The data from roughly 90% of Illinois school districts that delivered the mandated Illinois Assessment of Readiness to students in spring in third through eighth grades and the SAT to high school juniors were unveiled this week, revealing a stark yet not unexpected snapshot of the pandemic’s impact on academic achievement. […]
At Crow Island School in Winnetka — a North Shore village that is among the most affluent communities in Illinois — 55% of third graders met or exceeded state proficiency standards on the IAR English language arts assessment.
In 2019, districtwide about 72% of students met or exceeded English language arts proficiency standards, according to the ISBE website.
More here.
Your own thoughts?
- Wow - Thursday, Dec 2, 21 @ 3:04 pm:
Zoom school is a failure
- JS Mill - Thursday, Dec 2, 21 @ 3:09 pm:
=Zoom school is a failure=
Spoken like someone that has no clue.
Schools are back to in-person learning this year.
If there was no “zoom school” the results would have been dramatically worse.

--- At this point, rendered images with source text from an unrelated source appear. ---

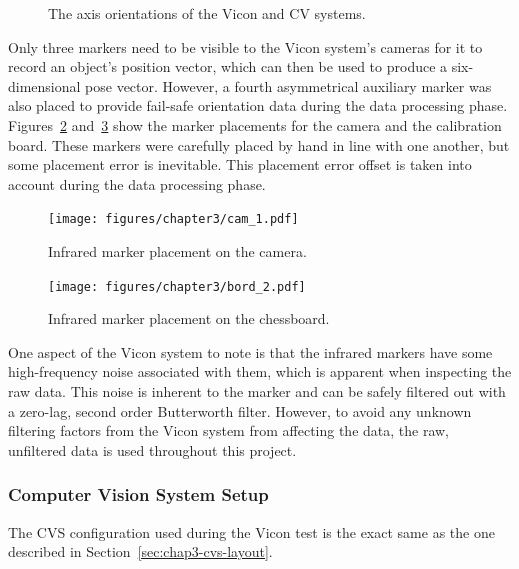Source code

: \begin{figure}
  \centering
  \def\svgwidth{0.5\textwidth}
  
  \caption{The axis orientations of the Vicon and CV systems.}
\label{fig:chap3-cam-vicon-axes}
\end{figure}

Only three markers need to be visible to the Vicon system's cameras for it to record an object's position vector, which can then be used to produce a six-dimensional pose vector. However, a fourth asymmetrical auxiliary marker was also placed to provide fail-safe orientation data during the data processing phase. Figures~\ref{fig:chap3-cam-marker-placement} and~\ref{fig:chap3-board-marker-placement} show the marker placements for the camera and the calibration board. These markers were carefully placed by hand in line with one another, but some placement error is inevitable. This placement error offset is taken into account during the data processing phase. 

\begin{figure}
   \centering 
   \texttt{[image: figures/chapter3/cam\_1.pdf]}
   \caption{Infrared marker placement on the camera.}
\label{fig:chap3-cam-marker-placement}
\end{figure}

\begin{figure}
   \centering 
   \texttt{[image: figures/chapter3/bord\_2.pdf]}
   \caption{Infrared marker placement on the chessboard.}
\label{fig:chap3-board-marker-placement}
\end{figure}

One aspect of the Vicon system to note is that the infrared markers have some high-frequency noise associated with them, which is apparent when inspecting the raw data. This noise is inherent to the marker and can be safely filtered out with a zero-lag, second order Butterworth filter. However, to avoid any unknown filtering factors from the Vicon system from affecting the data, the raw, unfiltered data is used throughout this project. 

\subsubsection{Computer Vision System Setup}

The CVS configuration used during the Vicon test is the exact same as the one described in Section~\ref{sec:chap3-cvs-layout}.

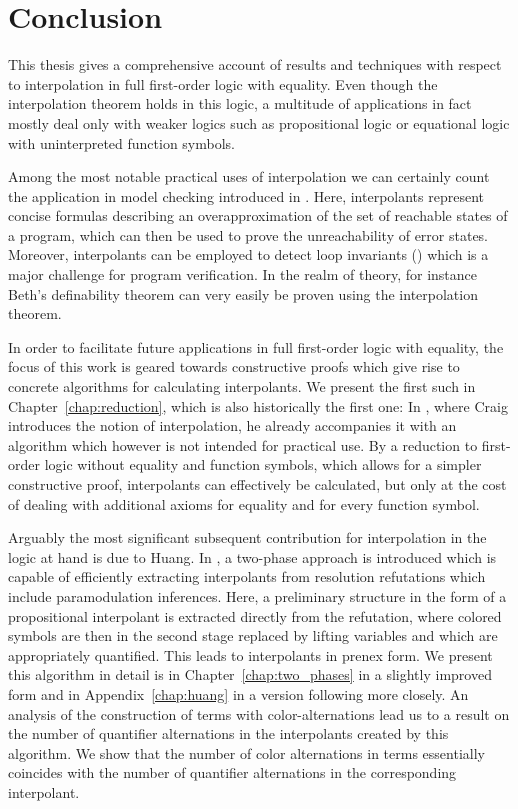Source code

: \chapter{Conclusion}

This thesis gives a comprehensive account of results and techniques with respect to interpolation in full first-order logic with equality.
Even though the interpolation theorem holds in this logic, %
a multitude of applications in fact mostly deal only with weaker logics such as propositional logic or equational logic with uninterpreted function symbols.

Among the most notable practical uses of interpolation we can certainly count the application in model checking introduced in \cite{McMillan03}.
Here, interpolants represent concise formulas describing an overapproximation of the set of reachable states of a program, which can then be used to prove the unreachability of error states.
Moreover, interpolants can be employed to detect loop invariants (\cite{weissenbacher2010}) which is a major challenge for program verification.
In the realm of theory, for instance Beth's definability theorem can very easily be proven using the interpolation theorem.

In order to facilitate future applications in full first-order logic with equality, the focus of this work is geared towards constructive proofs which give rise to concrete algorithms for calculating interpolants.
We present the first such in Chapter~\ref{chap:reduction}, which is also historically the first one:
In \cite{Craig57linear,Craig57three}, where Craig introduces the notion of interpolation, he already accompanies it with an algorithm which however is not intended for practical use.
By a reduction to first-order logic without equality and function symbols, which allows for a simpler constructive proof, interpolants can effectively be calculated, but only at the cost of dealing with additional axioms for equality and for every function symbol.

Arguably the most significant subsequent contribution for interpolation in the logic at hand is due to Huang.
In \cite{Huang95}, a two-phase approach is introduced which is capable of efficiently extracting interpolants from resolution refutations which include paramodulation inferences.
Here, a preliminary structure in the form of a propositional interpolant is extracted directly from the refutation, where colored symbols are then in the second stage replaced by lifting variables and which are appropriately quantified.
This leads to interpolants in prenex form.
We present this algorithm in detail is in Chapter~\ref{chap:two_phases} in a slightly improved form and in Appendix~\ref{chap:huang} in a version following \cite{Huang95} more closely. 
An analysis of the construction of terms with color-alternations lead us to a result on the number of quantifier alternations in the interpolants created by this algorithm.
We show that the number of color alternations in terms essentially coincides with the number of quantifier alternations in the corresponding interpolant.

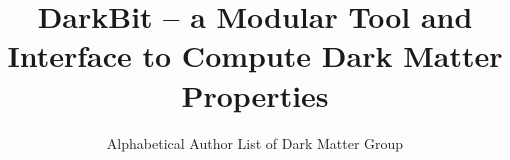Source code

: %
%
%
%
%
%
\RequirePackage{fix-cm}
%
\documentclass[twocolumn,epjc3]{svjour3}  
%
\smartqed  %
%
\RequirePackage{graphicx}
%
%
\RequirePackage{latexsym}
%
%
%


\title{DarkBit -- a Modular Tool and Interface to Compute Dark Matter Properties%
}


\author{Alphabetical Author List of Dark Matter Group
}




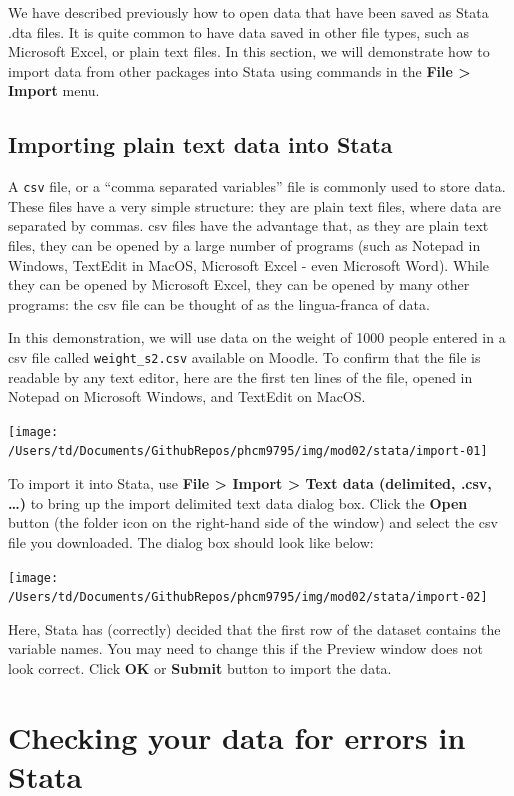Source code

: \documentclass[
]{memoir}
\begin{document}
We have described previously how to open data that have been saved as Stata .dta files. It is quite common to have data saved in other file types, such as Microsoft Excel, or plain text files. In this section, we will demonstrate how to import data from other packages into Stata using commands in the \textbf{File \textgreater{} Import} menu.

\hypertarget{importing-plain-text-data-into-stata}{%
\subsection{Importing plain text data into Stata}\label{importing-plain-text-data-into-stata}}

A \texttt{csv} file, or a ``comma separated variables'' file is commonly used to store data. These files have a very simple structure: they are plain text files, where data are separated by commas. csv files have the advantage that, as they are plain text files, they can be opened by a large number of programs (such as Notepad in Windows, TextEdit in MacOS, Microsoft Excel - even Microsoft Word). While they can be opened by Microsoft Excel, they can be opened by many other programs: the csv file can be thought of as the lingua-franca of data.

In this demonstration, we will use data on the weight of 1000 people entered in a csv file called \texttt{weight\_s2.csv} available on Moodle.
To confirm that the file is readable by any text editor, here are the first ten lines of the file, opened in Notepad on Microsoft Windows, and TextEdit on MacOS.

\texttt{[image: /Users/td/Documents/GithubRepos/phcm9795/img/mod02/stata/import-01]}

To import it into Stata, use \textbf{File \textgreater{} Import \textgreater{} Text data (delimited, .csv, \ldots)} to bring up the import delimited text data dialog box. Click the \textbf{Open} button (the folder icon on the right-hand side of the window) and select the csv file you downloaded. The dialog box should look like below:

\texttt{[image: /Users/td/Documents/GithubRepos/phcm9795/img/mod02/stata/import-02]}

Here, Stata has (correctly) decided that the first row of the dataset contains the variable names. You may need to change this if the Preview window does not look correct. Click \textbf{OK} or \textbf{Submit} button to import the data.

\hypertarget{checking-your-data-for-errors-in-stata}{%
\section{Checking your data for errors in Stata}\label{checking-your-data-for-errors-in-stata}}
\end{document}
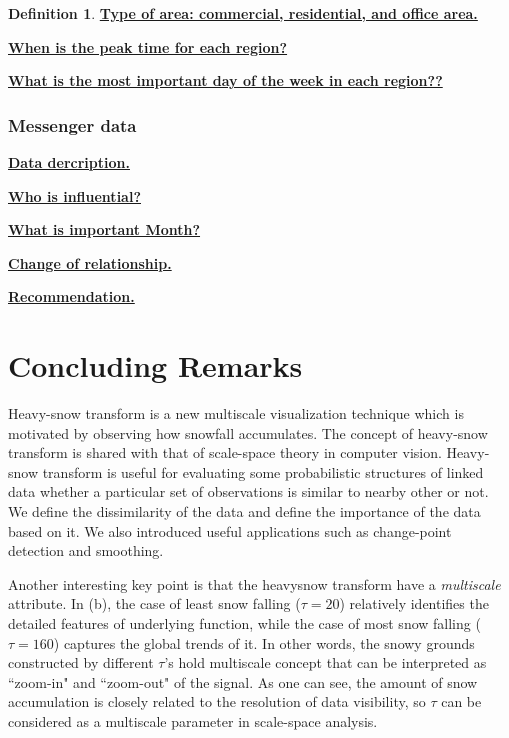 \documentclass[preprint, review, 12pt]{article}
\theoremstyle{definition}
\newtheorem{dfn}{Definition}
\theoremstyle{remark}
\begin{document}
\begin{dfn}
\noindent\textbf{\underline{Type of area: commercial, residential, and office area.}}

\noindent\textbf{\underline{When is the peak time for each region?}}

\noindent\textbf{\underline{What is the most important day of the week in each region??}}

\subsubsection{Messenger data} 

\noindent\textbf{\underline{Data dercription.}}

\noindent\textbf{\underline{Who is influential?}}

\noindent\textbf{\underline{What is important Month?}}

\noindent\textbf{\underline{Change of relationship.}}

\noindent\textbf{\underline{Recommendation.}}



\section{Concluding Remarks}
Heavy-snow transform is a new multiscale visualization technique which is motivated by observing how snowfall accumulates. The concept of heavy-snow transform is shared with that of scale-space theory in computer vision. Heavy-snow transform is useful for evaluating some probabilistic structures of linked data whether a particular set of observations is similar to nearby other or not. We define the dissimilarity of the data and define the importance of the data based on it. We also introduced useful applications such as change-point detection and smoothing.

\iffalse
Another interesting key point is that the heavysnow transform have a \emph{multiscale} attribute. In (b), the case of least snow falling ($\tau=20$) relatively identifies the detailed features of underlying function, while the case of most snow falling ($\tau=160$) captures the global trends of it. In other words, the snowy grounds constructed by different $\tau$'s hold multiscale concept that can be interpreted as ``zoom-in" and ``zoom-out" of the signal. As one can see, the amount of snow accumulation is closely related to the resolution of data visibility, so $\tau$ can be considered as a multiscale parameter in scale-space analysis.


\end{dfn}
\end{document}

I think the results are relevant when you compare cohorts year over year. You cannot do that with 3rd and 4th grade tests but you can do that with older students. You can also look at SAT vs SAT 8 if the school gace the SAT 8.
There is value in comparing, but it isn’t the be all end all of a students academic life.
- Bears Grief - Thursday, Dec 2, 21 @ 3:12 pm:
“the claim about “impact on academic achievement” is only true if you think the pre-pandemic testing program is relevant in or applicable to a very changed world during a pandemic this past spring…”
As a father of kids in elementary school, the anecdotal evidence is real. They lost a lotta ground.
- Thomas Paine - Thursday, Dec 2, 21 @ 3:21 pm:
The problem was not the 2020-2021 school year for those third graders, which was well structured and covered the materials.
The problem was the end of the 2019-2020 school year, when schools were shut down from March - June, and kids not only got very little meaningful instruction, you had almost a seven-month gap in learning loss.
When kids came back in the fall of 2020, there was no effort to go back and cover what should have been learned in Second Grade, which was substantial, and so there were huge holes in their knowledge that went undetected.
I think districts are realizing this now and going back to reassess younger learners to see what they missed in 2020.
- JS Mill - Thursday, Dec 2, 21 @ 3:30 pm:
=When kids came back in the fall of 2020, there was no effort to go back and cover what should have been learned in Second Grade, which was substantial, and so there were huge holes in their knowledge that went undetected.=
@Thomas Paine-
With respect, that may be true for your children’s school district but it is not true for all. We assessed students at the beginning of 2020/2021 to determine where they were and then used our MTSS program for remediation. Nothing happens overnight, but our assessment data provided evidence of growth not remission.
With respect.
- Chicago Cynic - Thursday, Dec 2, 21 @ 3:55 pm:
Covid Zoom School was not great but it was pretty clearly the lack of social interaction that seems to have been the biggest source of declines. Saw the exact same thing in my house. The good news is that kids are very resilient and I expect these deficits to disappear over time.
- Fav Human - Thursday, Dec 2, 21 @ 4:03 pm:
Every parent I have spoken with, every student from high school and college says the same.
The felt like they didn’t learn a thing.
I am SO THANKFUL that my youngest graduated 2019…
- Demoralized - Thursday, Dec 2, 21 @ 4:03 pm:
==Zoom school is a failure==
Contrary to what JS Mill says, zoom school was indeed a failure, at least for my 3 kids. My A/B middle child failed 3 classes last year. This year he’s back in school and getting A’s and B’s again.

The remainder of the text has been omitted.